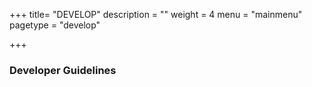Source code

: +++
title= "DEVELOP"
description = ""
weight = 4
menu = "mainmenu"
pagetype = "develop"

+++

### Developer Guidelines
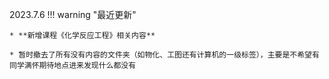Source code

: 
2023.7.6
!!! warning "最近更新"

    * **新增课程《化学反应工程》相关内容**

    * 暂时撤去了所有没有内容的文件夹（如物化、工图还有计算机的一级标签），主要是不希望有同学满怀期待地点进来发现什么都没有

REQUIRED ACTION: What is needed is an exact copy of the entries, without any images.

TASK RESULT:
Source code

: +++
title= "DEVELOP"
description = ""
weight = 4
menu = "mainmenu"
pagetype = "develop"

+++

### Developer Guidelines
Source code

: 
2023.7.6
!!! warning "最近更新"

    * **新增课程《化学反应工程》相关内容**

    * 暂时撤去了所有没有内容的文件夹（如物化、工图还有计算机的一级标签），主要是不希望有同学满怀期待地点进来发现什么都没有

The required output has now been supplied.